Posted by: Dan S. | May 16, 2007 11:00:07 PM
akaison,
I see where the disagreement lies.. I was not chaining together the many posts today, as you were.
Chaining those together: I think this really becomes a value judgement. The Euro's get more vacation by gov't mandate. That fits with there model for society; IMHO, I don't think this fits with ours, but you obviously believe otherwise.
As far as the party line part goes... what party? And when?
Posted by: DM | May 16, 2007 11:07:30 PM
Ditto on the last part of what Dan S said. A system of choice would allow for mulitiple types of workers rather than pretending one has choice by forcing everyone to be a workaholic. Let's face it - as was said in Office Space- most people hate their jobs. Why do we force them to pretend otherwise?
Posted by: akaison | May 16, 2007 11:09:46 PM
emjaybe:
"We don't value time off because we think productivity=virtue"
Well, that lie has worked for several centuries over here... I am sure we can squeeze a few more generations out of it. Also, by and large, we should be by rights the most productive work force, but we are not.
Posted by: benmerc | May 16, 2007 11:11:36 PM
The party line is to do as you did DM and unfortunately as most of my fellow Americans do- to tell me things we already know without questioning whether doing the same thing over and over again maybe more a sign of insanity than work ethic. What I mean is not just about this conversation- it's whenever other values are brought up the response is always the same. My problem with the response is that we are getting ourselves into some deep shit by not thinking through whether what we do make sense. Really makes sense. Does it make sense that our educational system is so expense, or our healthcare? I'll be honest- I don't know what the solutions are- but I do know saying we have choices (as others have stated) is bizzare when I look at our system. I'm like in what fairytale version of reality are you living where people have to keep doing more and more just to stay at relatively the same level as prior generation does that equal choice? Exactly how valuable to our society is it to require everyone to work at the same pace? Are we really achieving higher productivity or is it that we just think we are because that's the party line? Some of these things are measurable, and some are not, but it's a lot more complicated than saying it will cost because the truth it- what we have now is already costing us, and not necessarily in the most effiicent and best way.
Posted by: akaison | May 17, 2007 12:08:11 AM
The government should mandate paid sick and vacation time for public health reasons. If you live in an urban area, some time in the not so distant future, the government or your employer will mandate you stay home because there is a SARS/bird flu outbreak. It would appear to be a good idea that people continue to get paid during this time or the economic effects of the outbreak would be much much worse. If everyone received a mandated 15 days of vacation/sick time there would be no need to implement some type of special "flu pay." Of course all you shirkers who hit the beach as soon as you have accrued a vacation day would have to borrow against your future allotment.
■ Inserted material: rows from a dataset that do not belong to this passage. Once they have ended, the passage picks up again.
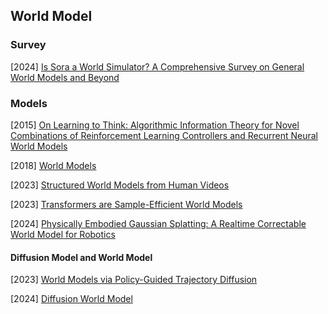 ## World Model

### Survey

[2024] [Is Sora a World Simulator? A Comprehensive Survey on General World Models and Beyond](https://arxiv.org/abs/2405.03520)



### Models

[2015] [On Learning to Think: Algorithmic Information Theory for Novel Combinations of Reinforcement Learning Controllers and Recurrent Neural World Models](https://arxiv.org/abs/1511.09249)

[2018] [World Models](https://arxiv.org/abs/1803.10122)

[2023] [Structured World Models from Human Videos](https://arxiv.org/abs/2308.10901)

[2023] [Transformers are Sample-Efficient World Models](https://arxiv.org/abs/2209.00588)

[2024] [Physically Embodied Gaussian Splatting: A Realtime Correctable World Model for Robotics](https://arxiv.org/abs/2406.10788)

#### Diffusion Model and World Model

[2023] [World Models via Policy-Guided Trajectory Diffusion](https://arxiv.org/abs/2312.08533v2)

[2024] [Diffusion World Model](https://arxiv.org/abs/2402.03570v1)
Posted by: crisis | May 17, 2007 3:49:15 AM
If you follow the links, you see that 1 in 4 Americans get NO paid holidays. The survival of democracy is at stake.
1. Democracy is dependent on good information: the stupidity of our broadcast news and the monopolistic quality of our press makes us less informed than we need for a functioning democracy.
2. Democracy is dependent on our having a sense of community: for rich and poor to know each other well enough to have mutual respect, not in a master-slave relationship. With white flight, gated communities, private schools and private clubs or public schools which require the purchase of a half-million dollar house to attend, we stratify and don't know anyone out of our "class."
3. Democracy is dependent on people having time to be social, meet each other, work on common problems, both local and issue-oriented.
If you had wanted to kill democracy, taking away our time would be the quickest way to do it. Is there an agenda here? Is this to keep us from getting uppity?
Posted by: Paula | May 17, 2007 7:09:38 AM
It's not unreasonable to worry about unintended consequences and perverse incentives, but perhaps as things to be worked out, not immovable obstacles?
Anybody seen good polls on on this issue? So far (ie, over the last minute of goggling) I'm just finding small online ones . .
The whole presenteeism problem is the most obvious example of how this sorta thing doesn't even make sense on its own grounds. Sick people drag themselves to work (hopefully not with bird flu!) - having no other option, afraid of the consequences, or feeling bound by necessity - and, according to one 2004 Cornell study, end up constituting "up to 60 percent of the total cost of employee illnesses". But really, it doesn't take an MBA or Ph.D. economist to figure this kind of thing out . Y'know, because the face of productivity probably doesn't have a runny nose and bleary eyes, nor is launching germs over cubicles with every sneeze like some sort of medieval siege weapon as it stares listlessly at the screen . . .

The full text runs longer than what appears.